How many lambs and doves does it take to cure aids?
Thursday October 7th, 2010 @ 4:17pm
I think leaving no homosexual behind alive would be a sure fire way of curing it.
No wonder those fundies know their science: AIDS comes from *just* the homos; those diseased apes that humans in Africa ate had *nothing* to do with this.
Gotta love that Jesus logic.
Friday October 8th, 2010 @ 9:43am
lmfao!
Friday October 8th, 2010 @ 8:23am
What? No one has ever tried this? I mean really, works wonders, even made a hangnail go away. Y’all haters hate, whatevs!

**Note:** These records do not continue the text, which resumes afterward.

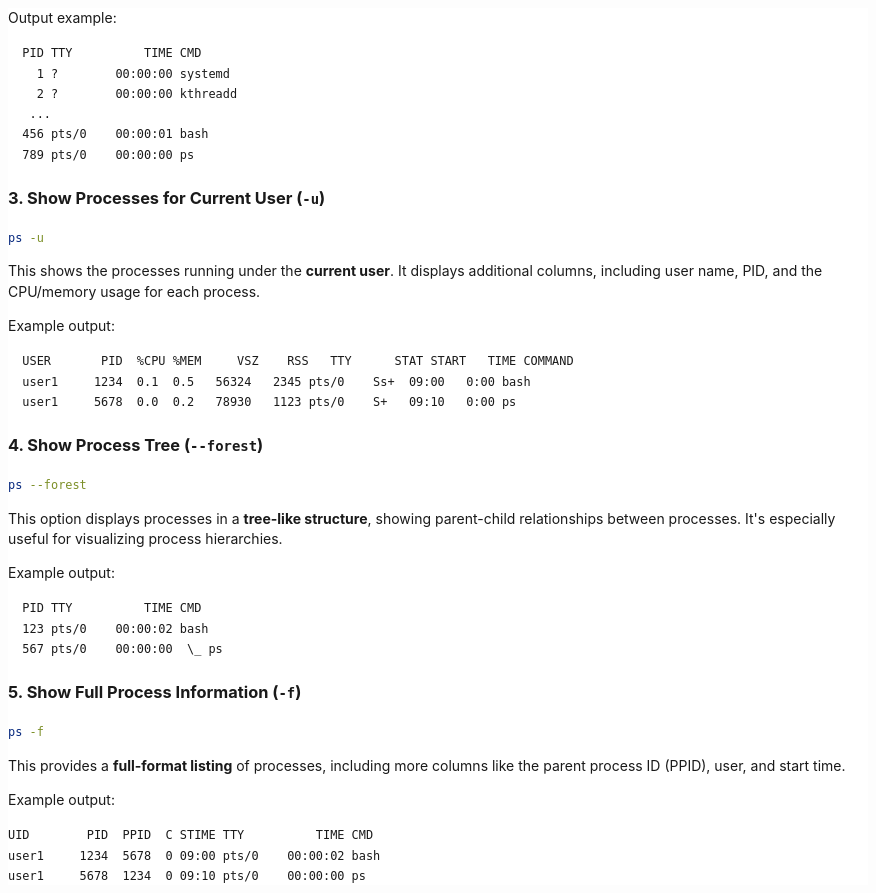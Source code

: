Output example:

```
  PID TTY          TIME CMD
    1 ?        00:00:00 systemd
    2 ?        00:00:00 kthreadd
   ...
  456 pts/0    00:00:01 bash
  789 pts/0    00:00:00 ps
```

### **3. Show Processes for Current User (`-u`)**

```bash
ps -u
```

This shows the processes running under the **current user**. It displays additional columns, including user name, PID, and the CPU/memory usage for each process.

Example output:

```
  USER       PID  %CPU %MEM     VSZ    RSS   TTY      STAT START   TIME COMMAND
  user1     1234  0.1  0.5   56324   2345 pts/0    Ss+  09:00   0:00 bash
  user1     5678  0.0  0.2   78930   1123 pts/0    S+   09:10   0:00 ps
```

### **4. Show Process Tree (`--forest`)**

```bash
ps --forest
```

This option displays processes in a **tree-like structure**, showing parent-child relationships between processes. It's especially useful for visualizing process hierarchies.

Example output:

```
  PID TTY          TIME CMD
  123 pts/0    00:00:02 bash
  567 pts/0    00:00:00  \_ ps
```

### **5. Show Full Process Information (`-f`)**

```bash
ps -f
```

This provides a **full-format listing** of processes, including more columns like the parent process ID (PPID), user, and start time.

Example output:

```
UID        PID  PPID  C STIME TTY          TIME CMD
user1     1234  5678  0 09:00 pts/0    00:00:02 bash
user1     5678  1234  0 09:10 pts/0    00:00:00 ps
```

Friday October 8th, 2010 @ 6:19pm
In the interest of “fair play”, my sister is a Wiccan. She has lots of crazy things that HER “religion” dictates to cure things as well. Cure for warts- cut a potato in half using a silver knife. Burn half. Cut the wart with the silver knife, rub the remaingin half a potato on the cut. Bury the half a potato at the crossroads on a full moonlight night. Sounds about as crazy as this plan to cure lepers.

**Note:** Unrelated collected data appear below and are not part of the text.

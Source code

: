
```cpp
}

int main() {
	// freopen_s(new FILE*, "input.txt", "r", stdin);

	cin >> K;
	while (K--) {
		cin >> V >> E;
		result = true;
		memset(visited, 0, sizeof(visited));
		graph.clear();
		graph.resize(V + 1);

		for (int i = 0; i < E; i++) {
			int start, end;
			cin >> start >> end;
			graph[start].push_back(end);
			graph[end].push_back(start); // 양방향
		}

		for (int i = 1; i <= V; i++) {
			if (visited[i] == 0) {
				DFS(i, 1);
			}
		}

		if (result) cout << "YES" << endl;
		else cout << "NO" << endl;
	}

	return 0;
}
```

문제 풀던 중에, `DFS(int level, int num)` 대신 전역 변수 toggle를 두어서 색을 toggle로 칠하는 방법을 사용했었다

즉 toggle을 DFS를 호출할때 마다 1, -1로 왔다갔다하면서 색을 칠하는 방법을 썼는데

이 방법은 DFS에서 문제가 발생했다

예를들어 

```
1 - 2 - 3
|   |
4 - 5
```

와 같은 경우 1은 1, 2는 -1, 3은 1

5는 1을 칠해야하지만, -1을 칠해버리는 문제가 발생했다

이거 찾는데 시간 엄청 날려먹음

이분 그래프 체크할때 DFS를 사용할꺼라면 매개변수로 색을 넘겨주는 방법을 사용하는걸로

Friday October 8th, 2010 @ 6:25pm
The only part that is as crazy is the burying part, because who knows, maybe something in a potato can help warts?
Though I think we already know potatoes don’t do this, it’s still significantly more reasonable.
Monday October 11th, 2010 @ 11:29am
Reasonable, maybe. But you have to admit, it isn’t the sort of thing that crops up in modern medical journals as the latest and greatest cure. =)
Monday October 11th, 2010 @ 11:45am
Oh most certainly not. :P
Wednesday October 13th, 2010 @ 5:11pm
Actually, the recipe also involves scarlet yarn, water, cedar wood, a clay pot, hyssop, and lambs. And you have to do the laundry. It takes 8 days, at least. If you want to make fun of the scriptures, may as well not simplify it. I may not be describing the whole thing, but I didn’t start it. Just look it up.